Support Questions

Find answers, ask questions, and share your expertise

sparkR - Error in socketConnection(port = monitorPort)

avatar
Expert Contributor

I have centos 7.1.

On my multinode Hadoop cluster (2.3.4) I have , through Ambari, installed spark 1.5.2. I am trying to connect to sparkR from CLI and after I run sparkR I get the following error:

Error in value[[3L]](cond) : Failed to connect JVM In addition: Warning message: In socketConnection(host = hostname, port = port, server = FALSE, : localhost:9001 cannot be opened

The port (9001) is opened on the namenode (where Im running sparkR) Do you have any ideas what Im doing wrong? Ive seen this link: http://hortonworks.com/hadoop-tutorial/apache-spark-1-5-1-technical-preview-with-hdp-2-3/

and I followed also this link:

http://www.jason-french.com/blog/2013/03/11/installing-r-in-linux/

To install R on all datanodes. I appreicate your contribution.

1 ACCEPTED SOLUTION

avatar
Expert Contributor

@Neeraj Sabharwal, @Artem Ervits

I made it work now!

Ive used Ubuntu 14.04 Trusty, installed manually Spark 1.4.1 and set up sparkR. Now, I dont know if the problem was in centos 7.2, but the installment of R was different than what Ive done earlier and from what it says here:

http://www.jason-french.com/blog/2013/03/11/installing-r-in-linux/

If you guys want, I can try the same on centos 7.2 and report. If you want, I can describe the process of preparing the environment for using sparkR. I will also try on other spark versions. We depend on R because of the research.

Let me know if there is interest.

View solution in original post

33 REPLIES 33

avatar
Expert Contributor

@Neeraj Sabharwal

hmmm..

So this is the part where the show ends for me:

Launching java with spark-submit command /usr/hdp/2.3.4.0-3485/spark/bin/spark-submit "sparkr-shell" /tmp/Rtmp69Q264/backend_portae4c24444ac20

So now I checked if spark-submit works by running the following example:

cd $SPARK_HOME

sudo -u spark ./bin/spark-submit --class org.apache.spark.examples.SparkPi--master yarn-client --num-executors 3--driver-memory 512m--executor-memory 512m--executor-cores 1 lib/spark-examples*.jar 10

And the result is

Lots of these:

INFO Client: Application report for application_1455610402042_0021 (state: ACCEPTED)

Then:

SparkException: Yarn application has already ended! It might have been killed or unable to launch application master.

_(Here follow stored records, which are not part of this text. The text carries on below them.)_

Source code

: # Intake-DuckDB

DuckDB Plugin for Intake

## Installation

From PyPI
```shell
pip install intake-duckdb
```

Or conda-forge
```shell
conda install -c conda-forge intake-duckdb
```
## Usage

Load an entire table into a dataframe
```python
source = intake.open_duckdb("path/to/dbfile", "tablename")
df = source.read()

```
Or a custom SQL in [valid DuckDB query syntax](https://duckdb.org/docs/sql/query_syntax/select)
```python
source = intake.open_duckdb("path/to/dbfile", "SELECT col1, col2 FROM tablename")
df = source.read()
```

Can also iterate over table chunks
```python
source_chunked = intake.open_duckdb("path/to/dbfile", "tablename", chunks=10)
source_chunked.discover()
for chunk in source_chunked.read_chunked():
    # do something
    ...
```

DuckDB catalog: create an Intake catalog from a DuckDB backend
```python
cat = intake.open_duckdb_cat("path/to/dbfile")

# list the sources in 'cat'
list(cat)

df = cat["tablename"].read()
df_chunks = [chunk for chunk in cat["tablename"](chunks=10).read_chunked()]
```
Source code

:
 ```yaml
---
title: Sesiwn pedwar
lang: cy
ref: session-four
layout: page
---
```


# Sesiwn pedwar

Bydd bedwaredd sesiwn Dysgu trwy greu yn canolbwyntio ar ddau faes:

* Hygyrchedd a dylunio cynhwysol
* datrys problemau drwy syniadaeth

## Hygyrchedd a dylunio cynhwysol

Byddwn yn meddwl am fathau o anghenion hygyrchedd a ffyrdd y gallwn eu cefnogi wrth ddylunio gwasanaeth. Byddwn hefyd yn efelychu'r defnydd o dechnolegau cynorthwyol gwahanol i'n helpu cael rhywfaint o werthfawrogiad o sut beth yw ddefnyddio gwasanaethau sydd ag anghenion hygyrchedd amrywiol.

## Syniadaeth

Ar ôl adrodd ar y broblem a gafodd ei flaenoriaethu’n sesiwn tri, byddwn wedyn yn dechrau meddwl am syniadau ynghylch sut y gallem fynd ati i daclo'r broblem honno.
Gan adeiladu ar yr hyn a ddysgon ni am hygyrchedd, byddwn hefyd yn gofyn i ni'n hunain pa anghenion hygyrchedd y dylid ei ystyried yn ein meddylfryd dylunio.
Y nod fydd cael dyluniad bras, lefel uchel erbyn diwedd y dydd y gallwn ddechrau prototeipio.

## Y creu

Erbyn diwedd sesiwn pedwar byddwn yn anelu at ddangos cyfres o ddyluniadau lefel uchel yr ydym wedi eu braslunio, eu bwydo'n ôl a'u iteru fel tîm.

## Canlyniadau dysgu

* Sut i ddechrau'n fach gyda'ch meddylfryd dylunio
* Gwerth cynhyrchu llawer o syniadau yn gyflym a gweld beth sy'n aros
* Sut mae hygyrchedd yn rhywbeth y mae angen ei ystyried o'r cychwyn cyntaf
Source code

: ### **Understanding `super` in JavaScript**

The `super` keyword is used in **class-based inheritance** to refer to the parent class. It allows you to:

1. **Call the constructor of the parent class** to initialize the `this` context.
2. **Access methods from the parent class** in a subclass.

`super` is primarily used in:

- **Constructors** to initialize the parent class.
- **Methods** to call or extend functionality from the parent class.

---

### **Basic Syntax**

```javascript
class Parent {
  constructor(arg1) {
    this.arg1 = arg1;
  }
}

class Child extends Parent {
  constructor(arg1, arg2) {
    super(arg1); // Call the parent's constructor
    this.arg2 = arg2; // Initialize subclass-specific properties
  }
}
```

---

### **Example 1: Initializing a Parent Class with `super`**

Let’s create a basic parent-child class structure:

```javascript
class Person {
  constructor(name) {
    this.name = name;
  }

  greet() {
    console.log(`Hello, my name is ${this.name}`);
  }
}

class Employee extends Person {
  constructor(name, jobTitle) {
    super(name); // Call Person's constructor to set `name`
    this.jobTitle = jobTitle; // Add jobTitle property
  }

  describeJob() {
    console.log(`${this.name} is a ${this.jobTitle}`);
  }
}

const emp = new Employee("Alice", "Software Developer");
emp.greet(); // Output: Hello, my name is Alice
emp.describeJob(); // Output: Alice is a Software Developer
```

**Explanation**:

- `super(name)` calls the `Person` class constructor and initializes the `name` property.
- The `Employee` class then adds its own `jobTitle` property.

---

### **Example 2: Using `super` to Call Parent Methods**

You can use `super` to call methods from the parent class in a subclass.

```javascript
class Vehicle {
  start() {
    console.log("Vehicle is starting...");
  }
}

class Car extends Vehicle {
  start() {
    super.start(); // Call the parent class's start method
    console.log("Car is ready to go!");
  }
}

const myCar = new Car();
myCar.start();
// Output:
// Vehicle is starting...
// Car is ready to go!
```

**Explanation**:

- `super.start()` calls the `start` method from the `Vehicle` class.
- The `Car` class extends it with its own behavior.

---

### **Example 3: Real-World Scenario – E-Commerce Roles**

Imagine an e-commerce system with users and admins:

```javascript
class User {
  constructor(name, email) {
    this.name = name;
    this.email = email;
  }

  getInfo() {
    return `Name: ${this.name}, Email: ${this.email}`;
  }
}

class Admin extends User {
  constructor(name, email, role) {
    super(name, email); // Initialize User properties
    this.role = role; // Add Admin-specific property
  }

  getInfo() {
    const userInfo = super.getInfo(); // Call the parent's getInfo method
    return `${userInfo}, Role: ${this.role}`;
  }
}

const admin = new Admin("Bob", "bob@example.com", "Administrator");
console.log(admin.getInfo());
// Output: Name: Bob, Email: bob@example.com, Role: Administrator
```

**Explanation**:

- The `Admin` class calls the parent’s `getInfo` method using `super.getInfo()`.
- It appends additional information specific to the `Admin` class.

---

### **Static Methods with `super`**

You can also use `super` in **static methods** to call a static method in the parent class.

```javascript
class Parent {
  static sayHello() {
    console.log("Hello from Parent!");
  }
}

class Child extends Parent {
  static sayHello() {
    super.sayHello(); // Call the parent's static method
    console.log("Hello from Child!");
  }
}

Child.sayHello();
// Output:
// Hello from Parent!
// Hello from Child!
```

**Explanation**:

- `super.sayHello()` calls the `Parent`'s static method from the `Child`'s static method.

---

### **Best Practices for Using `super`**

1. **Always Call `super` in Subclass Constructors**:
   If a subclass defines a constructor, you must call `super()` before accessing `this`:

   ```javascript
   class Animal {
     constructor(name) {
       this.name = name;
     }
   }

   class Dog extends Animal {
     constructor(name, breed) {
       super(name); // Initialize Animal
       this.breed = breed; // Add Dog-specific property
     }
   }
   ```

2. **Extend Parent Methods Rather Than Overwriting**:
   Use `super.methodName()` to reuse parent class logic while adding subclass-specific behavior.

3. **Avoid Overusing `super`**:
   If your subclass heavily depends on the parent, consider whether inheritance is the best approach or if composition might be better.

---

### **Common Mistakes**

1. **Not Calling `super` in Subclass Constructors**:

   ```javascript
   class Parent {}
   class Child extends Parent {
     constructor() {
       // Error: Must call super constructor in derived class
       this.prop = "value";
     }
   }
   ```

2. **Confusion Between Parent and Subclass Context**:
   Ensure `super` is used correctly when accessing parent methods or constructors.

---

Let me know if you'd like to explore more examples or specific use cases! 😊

In the file, the whole error can be found

spark-submit-error.txt

Am I missing something in Spark setup?

avatar
Master Mentor

avatar
Expert Contributor

@Neeraj Sabharwal

I ran the same spark-submit command with ONE difference:

--master was yarn-cluster

I came to the status FINISHED:

INFO Client: Application report for application_1455610402042_0022 (state: FINISHED)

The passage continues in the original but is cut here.